* **Work instructions**: Nothing in the records may be left out or altered; reproduce them all exactly.
-------
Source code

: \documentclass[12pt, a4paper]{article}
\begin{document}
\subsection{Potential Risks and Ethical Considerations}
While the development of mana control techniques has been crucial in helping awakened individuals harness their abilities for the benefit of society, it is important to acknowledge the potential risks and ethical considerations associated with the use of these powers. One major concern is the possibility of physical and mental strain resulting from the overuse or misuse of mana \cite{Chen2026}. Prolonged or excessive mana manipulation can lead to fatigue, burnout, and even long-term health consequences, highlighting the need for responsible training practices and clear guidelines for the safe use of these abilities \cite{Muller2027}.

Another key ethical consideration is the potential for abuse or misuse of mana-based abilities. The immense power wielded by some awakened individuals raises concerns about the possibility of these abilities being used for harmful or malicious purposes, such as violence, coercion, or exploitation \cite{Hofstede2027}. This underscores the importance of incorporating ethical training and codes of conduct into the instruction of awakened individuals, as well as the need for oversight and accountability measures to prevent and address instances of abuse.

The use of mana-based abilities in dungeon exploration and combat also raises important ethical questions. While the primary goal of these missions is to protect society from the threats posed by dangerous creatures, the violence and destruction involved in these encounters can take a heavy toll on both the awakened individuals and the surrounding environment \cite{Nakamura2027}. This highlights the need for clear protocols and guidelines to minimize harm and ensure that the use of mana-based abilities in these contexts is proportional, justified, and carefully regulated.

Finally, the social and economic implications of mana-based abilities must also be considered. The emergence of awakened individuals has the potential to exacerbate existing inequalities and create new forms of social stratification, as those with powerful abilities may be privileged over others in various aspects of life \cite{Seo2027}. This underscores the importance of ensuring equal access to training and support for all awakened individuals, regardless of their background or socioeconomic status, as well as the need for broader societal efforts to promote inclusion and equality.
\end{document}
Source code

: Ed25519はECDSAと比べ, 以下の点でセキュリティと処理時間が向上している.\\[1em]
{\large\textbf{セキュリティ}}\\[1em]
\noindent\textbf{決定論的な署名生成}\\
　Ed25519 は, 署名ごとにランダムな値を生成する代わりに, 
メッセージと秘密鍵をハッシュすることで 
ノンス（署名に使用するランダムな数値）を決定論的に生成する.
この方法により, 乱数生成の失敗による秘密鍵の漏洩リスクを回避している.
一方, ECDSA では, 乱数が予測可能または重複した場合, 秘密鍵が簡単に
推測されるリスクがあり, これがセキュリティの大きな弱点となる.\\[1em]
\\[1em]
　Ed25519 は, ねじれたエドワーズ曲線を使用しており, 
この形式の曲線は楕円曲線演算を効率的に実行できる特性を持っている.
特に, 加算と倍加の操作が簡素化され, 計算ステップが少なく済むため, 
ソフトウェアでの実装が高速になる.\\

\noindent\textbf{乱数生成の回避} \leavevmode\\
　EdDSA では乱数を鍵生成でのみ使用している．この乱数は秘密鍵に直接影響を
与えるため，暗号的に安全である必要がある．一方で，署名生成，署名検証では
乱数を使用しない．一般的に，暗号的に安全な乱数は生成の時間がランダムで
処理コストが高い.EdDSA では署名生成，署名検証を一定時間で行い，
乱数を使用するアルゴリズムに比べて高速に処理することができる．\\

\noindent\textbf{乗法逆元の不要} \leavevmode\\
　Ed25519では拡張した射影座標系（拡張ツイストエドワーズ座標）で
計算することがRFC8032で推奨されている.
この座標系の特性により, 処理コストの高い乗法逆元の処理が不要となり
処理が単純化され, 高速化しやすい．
-------
* **Result of the exercise**:
Source code

: \documentclass[12pt, a4paper]{article}
\begin{document}
\subsection{Potential Risks and Ethical Considerations}
While the development of mana control techniques has been crucial in helping awakened individuals harness their abilities for the benefit of society, it is important to acknowledge the potential risks and ethical considerations associated with the use of these powers. One major concern is the possibility of physical and mental strain resulting from the overuse or misuse of mana \cite{Chen2026}. Prolonged or excessive mana manipulation can lead to fatigue, burnout, and even long-term health consequences, highlighting the need for responsible training practices and clear guidelines for the safe use of these abilities \cite{Muller2027}.

Another key ethical consideration is the potential for abuse or misuse of mana-based abilities. The immense power wielded by some awakened individuals raises concerns about the possibility of these abilities being used for harmful or malicious purposes, such as violence, coercion, or exploitation \cite{Hofstede2027}. This underscores the importance of incorporating ethical training and codes of conduct into the instruction of awakened individuals, as well as the need for oversight and accountability measures to prevent and address instances of abuse.

The use of mana-based abilities in dungeon exploration and combat also raises important ethical questions. While the primary goal of these missions is to protect society from the threats posed by dangerous creatures, the violence and destruction involved in these encounters can take a heavy toll on both the awakened individuals and the surrounding environment \cite{Nakamura2027}. This highlights the need for clear protocols and guidelines to minimize harm and ensure that the use of mana-based abilities in these contexts is proportional, justified, and carefully regulated.

Finally, the social and economic implications of mana-based abilities must also be considered. The emergence of awakened individuals has the potential to exacerbate existing inequalities and create new forms of social stratification, as those with powerful abilities may be privileged over others in various aspects of life \cite{Seo2027}. This underscores the importance of ensuring equal access to training and support for all awakened individuals, regardless of their background or socioeconomic status, as well as the need for broader societal efforts to promote inclusion and equality.
\end{document}
Source code

: Ed25519はECDSAと比べ, 以下の点でセキュリティと処理時間が向上している.\\[1em]
{\large\textbf{セキュリティ}}\\[1em]
\noindent\textbf{決定論的な署名生成}\\
　Ed25519 は, 署名ごとにランダムな値を生成する代わりに, 
メッセージと秘密鍵をハッシュすることで 
ノンス（署名に使用するランダムな数値）を決定論的に生成する.
この方法により, 乱数生成の失敗による秘密鍵の漏洩リスクを回避している.
一方, ECDSA では, 乱数が予測可能または重複した場合, 秘密鍵が簡単に
推測されるリスクがあり, これがセキュリティの大きな弱点となる.\\[1em]
\\[1em]
　Ed25519 は, ねじれたエドワーズ曲線を使用しており, 
この形式の曲線は楕円曲線演算を効率的に実行できる特性を持っている.
特に, 加算と倍加の操作が簡素化され, 計算ステップが少なく済むため, 
ソフトウェアでの実装が高速になる.\\

\noindent\textbf{乱数生成の回避} \leavevmode\\
　EdDSA では乱数を鍵生成でのみ使用している．この乱数は秘密鍵に直接影響を
与えるため，暗号的に安全である必要がある．一方で，署名生成，署名検証では
乱数を使用しない．一般的に，暗号的に安全な乱数は生成の時間がランダムで
処理コストが高い.EdDSA では署名生成，署名検証を一定時間で行い，
乱数を使用するアルゴリズムに比べて高速に処理することができる．\\

\noindent\textbf{乗法逆元の不要} \leavevmode\\
　Ed25519では拡張した射影座標系（拡張ツイストエドワーズ座標）で
計算することがRFC8032で推奨されている.
この座標系の特性により, 処理コストの高い乗法逆元の処理が不要となり
処理が単純化され, 高速化しやすい．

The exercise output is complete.